Notre population d’étude, épinglée pour des difficultés de langue en primaire, s’identifie, rappelons-le, par une aisance de langage et par une maturité sans faille en classes maternelles. Ce tableau initial a de quoi surprendre quelque peu l’observateur car il est attendu habituellement, pour des élèves en difficulté, un inventaire précis et exhaustif des défaillances en présence. Du moins, pourrait-on attendre une liste des prémices de l’échec ou du moins des inquiétudes émises par les enseignants sur le futur scolaire de ces élèves. L’ensemble des lacunes, mis en évidence dès le début du cycle 2, permet généralement d’expliquer le parcours chaotique de l’élève. « ‘On se doutait bien que cela n’allait pas fonctionner, on n’est pas vraiment surpris’ » remarque-t-on alors. Il est vrai que beaucoup d’enfants, très faibles en GS, ne réussissent pas le CP y compris lorsque des mesures d’aide sont entreprises. Or, ici il n’en est rien. Sans vouloir exclure ces situations, ce ne sont pas elles qui mobilisent notre attention. Pour notre population, la réussite ou plus exactement l’apparence de réussite sonne bizarrement comme un indicateur d’échec.
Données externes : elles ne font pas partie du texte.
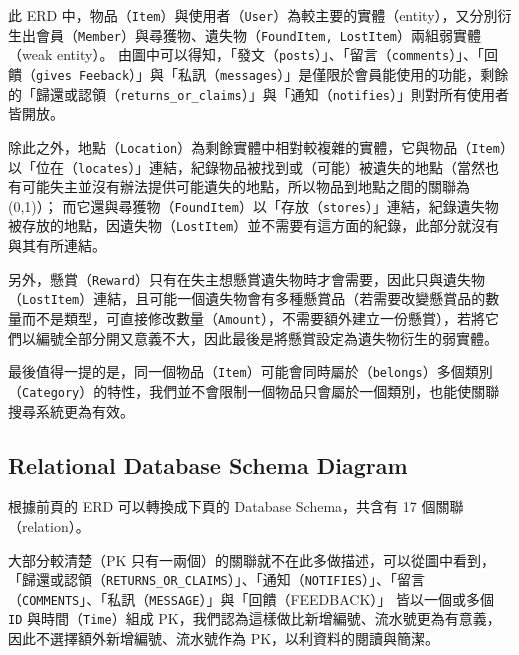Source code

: \documentclass[12pt,a4paper]{article}
\begin{document}
\newpage
此 ERD 中，物品（\verb|Item|）與使用者（\verb|User|）為較主要的實體（entity），又分別衍生出會員（\verb|Member|）與尋獲物、遺失物（\verb|FoundItem, LostItem|）兩組弱實體（weak entity）。
由圖中可以得知，「發文（\verb|posts|）」、「留言（\verb|comments|）」、「回饋（\verb|gives Feeback|）」與「私訊（\verb|messages|）」是僅限於會員能使用的功能，剩餘的「歸還或認領（\verb|returns_or_claims|）」與「通知（\verb|notifies|）」則對所有使用者皆開放。

除此之外，地點（\verb|Location|）為剩餘實體中相對較複雜的實體，它與物品（\verb|Item|）以「位在（\verb|locates|）」連結，紀錄物品被找到或（可能）被遺失的地點（當然也有可能失主並沒有辦法提供可能遺失的地點，所以物品到地點之間的關聯為 (0,1)）；
而它還與尋獲物（\verb|FoundItem|）以「存放（\verb|stores|）」連結，紀錄遺失物被存放的地點，因遺失物（\verb|LostItem|）並不需要有這方面的紀錄，此部分就沒有與其有所連結。

另外，懸賞（\verb|Reward|）只有在失主想懸賞遺失物時才會需要，因此只與遺失物（\verb|LostItem|）連結，且可能一個遺失物會有多種懸賞品（若需要改變懸賞品的數量而不是類型，可直接修改數量（\verb|Amount|），不需要額外建立一份懸賞），若將它們以編號全部分開又意義不大，因此最後是將懸賞設定為遺失物衍生的弱實體。

最後值得一提的是，同一個物品（\verb|Item|）可能會同時屬於（\verb|belongs|）多個類別（\verb|Category|）的特性，我們並不會限制一個物品只會屬於一個類別，也能使關聯搜尋系統更為有效。

\subsection{Relational Database Schema Diagram}
\label{subsection:schema}

根據前頁的 ERD 可以轉換成下頁的 Database Schema，共含有 17 個關聯（relation）。

大部分較清楚（PK 只有一兩個）的關聯就不在此多做描述，可以從圖中看到，「歸還或認領（\verb|RETURNS_OR_CLAIMS|）」、「通知（\verb|NOTIFIES|）」、「留言（\verb|COMMENTS|」、「私訊（\verb|MESSAGE|）」與「回饋（FEEDBACK）」
皆以一個或多個 \verb|ID| 與時間（\verb|Time|）組成 PK，我們認為這樣做比新增編號、流水號更為有意義，因此不選擇額外新增編號、流水號作為 PK，以利資料的閱讀與簡潔。
\end{document}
Une évidente prudence est de rigueur dans la mesure où deux données contradictoires s’opposent : il existe à la fois un bénéfice en matière de langage, une série de compétences installées et, tout à côté, une perte dans le domaine de la langue, une insuffisance pour entrer dans l’écrit. Tout se passe comme si les faiblesses de langue, réelles mais souterraines, se cachaient derrière une aptitude à verbaliser, à se monter à la hauteur de ce que souhaite l’enseignant. Observons également que cette double réalité, sorte de dialectique fatale, n’intervient pas de manière tout à fait simultanée ; le parcours en maternelle offre une médiatisation du langage qui s’estompe brusquement en primaire quand il s’agit d’accéder à la découverte du code. Résumons ces quelques caractéristiques pour notre population de recherche : les individus montrent un langage efficient en grande section, avec un vocabulaire plutôt riche et une capacité aisée à la prise de parole. En tout début d’apprentissage du « lire-écrire » en CP, lorsqu’ils sont confrontés à l’écrit, ils éprouvent rapidement des difficultés qui vont s’accentuer en cours d’année.